EVEREST, MOUNT, the highest mountain in the world. It is a peak of the Himalayas situated in Nepal almost precisely on the intersection of the meridian 87 E. long. with the parallel 28 N. lat. Its elevation as at present determined by trigonometrical observation is 29,002 ft., but it is possible that further investigation into the value of refraction at such altitudes will result in placing the summit even higher. It has been confused with a peak to the west of it called Gaurisankar (by Schlagintweit), which is more than 5000 ft. lower; but the observations of Captain Wood from peaks near Khatmandu, in Nepal, and those of the same officer, and of Major Ryder, from the route between Lhasa and the sources of the Brahmaputra in 1904, have definitely fixed the relative position of the two mountain masses, and conclusively proved that there is no higher peak than Everest in the Himalayan system. The peak possesses no distinctive native name and has been called Everest after Sir George Everest (q.v.), who completed the trigonometrical survey of the Himalayas in 1841 and first fixed its position and altitude.

(T. H. H.*)


EVERETT, ALEXANDER HILL (1790-1847), American author and diplomatist, was born in Boston, Massachusetts, on the 19th of March 1790. He was the son of Rev. Oliver Everett (1753-1802), a Congregational minister in Boston, and the brother of Edward Everett. He graduated at Harvard in 1806, taking the highest honours of his year, though the youngest member of his class. He spent one year as a teacher in Phillips Academy, Exeter, New Hampshire, and then began the study of law in the office of John Quincy Adams. In 1809 Adams was appointed minister to Russia, and Everett accompanied him as his private secretary, remaining attached to the American legation in Russia until 1811. He was secretary of the American legation at The Hague in 1815-1816, and chargé d’affaires there from 1818 to 1824. From 1825 to 1829, during the presidency of John Quincy Adams, he was the United States minister to Spain. At that time Spain recognized none of the governments established by her revolted colonies, and Everett became the medium of all communications between the Spanish government and the several nations of Spanish origin which had been established, by successful revolutions, on the other side of the ocean. Everett was a member of the Massachusetts legislature in 1830-1835, was president of Jefferson College in Louisiana in 1842-1844, and was appointed commissioner of the United States to China in 1845, but did not go to that country until the following year, and died on the 29th of May 1847 at Canton, China. Everett, however, is known rather as a man of letters than as a diplomat. In addition to numerous articles, published chiefly in the North American Review, of which he was the editor from 1829 to 1835, he wrote: Europe, or a General Survey of the Political Situation of the Principal Powers, with Conjectures on their Future Prospects (1822), which attracted considerable attention in Europe and was translated into German, French and Spanish; New Ideas on Population (1822); America, or a General Survey of the Political Situation of the Several Powers of the Western Continent, with Conjectures on their Future Prospects (1827), which was translated into several European languages; a volume of Poems (1845); and Critical and Miscellaneous Essays (first series, 1845; second series, 1847).
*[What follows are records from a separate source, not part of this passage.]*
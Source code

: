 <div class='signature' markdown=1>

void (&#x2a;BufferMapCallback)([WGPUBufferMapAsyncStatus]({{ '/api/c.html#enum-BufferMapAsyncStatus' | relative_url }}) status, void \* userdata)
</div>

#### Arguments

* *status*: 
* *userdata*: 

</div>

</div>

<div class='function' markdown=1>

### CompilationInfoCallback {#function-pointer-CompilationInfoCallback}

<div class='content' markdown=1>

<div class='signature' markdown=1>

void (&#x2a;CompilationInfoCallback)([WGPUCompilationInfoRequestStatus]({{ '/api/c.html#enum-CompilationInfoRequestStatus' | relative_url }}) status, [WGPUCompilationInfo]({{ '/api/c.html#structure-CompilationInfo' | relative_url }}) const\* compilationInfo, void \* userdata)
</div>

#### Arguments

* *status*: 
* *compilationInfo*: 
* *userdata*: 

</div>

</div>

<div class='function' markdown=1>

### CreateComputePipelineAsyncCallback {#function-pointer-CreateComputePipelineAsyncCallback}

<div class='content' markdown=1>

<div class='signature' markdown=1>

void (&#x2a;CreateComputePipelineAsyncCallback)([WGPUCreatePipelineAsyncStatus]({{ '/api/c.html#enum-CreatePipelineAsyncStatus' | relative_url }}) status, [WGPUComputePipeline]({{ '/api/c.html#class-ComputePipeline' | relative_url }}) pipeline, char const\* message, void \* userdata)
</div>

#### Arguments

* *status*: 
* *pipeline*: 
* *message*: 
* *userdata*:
EVERETT, CHARLES CARROLL (1829-1900), American divine and philosopher, was born on the 19th of June 1829, at Brunswick, Maine. He studied at Bowdoin College, where he graduated in 1850, after which he proceeded to Berlin. Subsequently he took a degree in divinity at the Harvard Divinity School. From 1859 to 1869 he was pastor of the Independent Congregational (Unitarian) church at Bangor, Maine. This charge he resigned to take the Bussey professorship of theology at Harvard University, and, in 1878, became dean of the faculty of theology. Interested in a variety of subjects, he devoted himself chiefly to the philosophy of religion, and published The Science of Thought (Boston, 1869; revised 1891). He also wrote Fichte’s Science of Knowledge (1884); Poetry, Comedy and Duty (1888); Religions before Christianity (1883); Ethics for Young People (1891); The Gospel of Paul (1892). He died at Cambridge on the 16th of October 1900.


EVERETT, EDWARD (1794-1865), American statesman and orator, was born in Dorchester, Massachusetts, on the 11th of April 1794. He was the son of Rev. Oliver Everett and the brother of Alexander Hill Everett (q.v.). His father died in 1802, and his mother removed to Boston with her family after her husband’s death. At seventeen Edward Everett graduated from Harvard College, taking first honours in his class. While at college he was the chief editor of The Lyceum, the earliest in the series of college journals published at the American Cambridge. His earlier predilections were for the study of law, but the advice of Joseph Stevens Buckminster, a distinguished preacher in Boston, led him to prepare for the pulpit, and as a preacher he at once distinguished himself. He was called to the ministry of the Brattle Street church (Unitarian) in Boston before he was twenty years old. His sermons attracted wide attention in that community, and he gained a considerable reputation as a theologian and a controversialist by his publication in 1814 of a volume entitled Defence of Christianity, written in answer to a work, The Grounds of Christianity Examined (1813), by George Bethune English (1787-1828), an adventurer, who, born in Cambridge, Massachusetts, was in turn a student of law and of theology, an editor of a newspaper, and a soldier of fortune in Egypt. Everett’s tastes, however, were then, as always, those of a scholar; and in 1815, after a service of little more than a year in the pulpit, he resigned his charge to accept a professorship of Greek literature in Harvard College.

After nearly five years spent in Europe in preparation, he entered with enthusiasm on his duties, and, for five years more, gave a vigorous impulse, not only to the study of Greek, but to all the work of the college. In January 1820 he assumed the charge of the North American Review, which now became a quarterly; and he was indefatigable during the four years of his editorship in contributing on a great variety of subjects. From 1825 to 1835 he was a member of the National House of Representatives, supporting generally the administration of President J.Q. Adams and opposing that of Jackson, which succeeded it. He bore a part in almost every important debate, and was a member of the committee of foreign affairs during the whole time of his service in Congress. Everett was a member of nearly all the most important select committees, such as those on the Indian relations of the state of Georgia, the Apportionment Bill, and the Bank of the United States, and drew the report either of the majority or the minority. The report on the congress of Panama, the leading measure of the first session of the Nineteenth Congress, was drawn up by Everett, although he was the youngest member of the committee and had just entered Congress. He led the unsuccessful opposition to the Indian policy of General Jackson (the removal of the Cherokee and other Indians, without their consent, from lands guaranteed to them by treaty).

In 1835 he was elected governor of Massachusetts. He brought to the duties of the office the untiring diligence which was the characteristic of his public life. We can only allude to a few of the measures which received his efficient support, e.g. the establishment of the board of education (the first of such boards in the United States), the scientific surveys of the state (the first of such public surveys), the criminal law commission, and the preservation of a sound currency during the panic of 1837.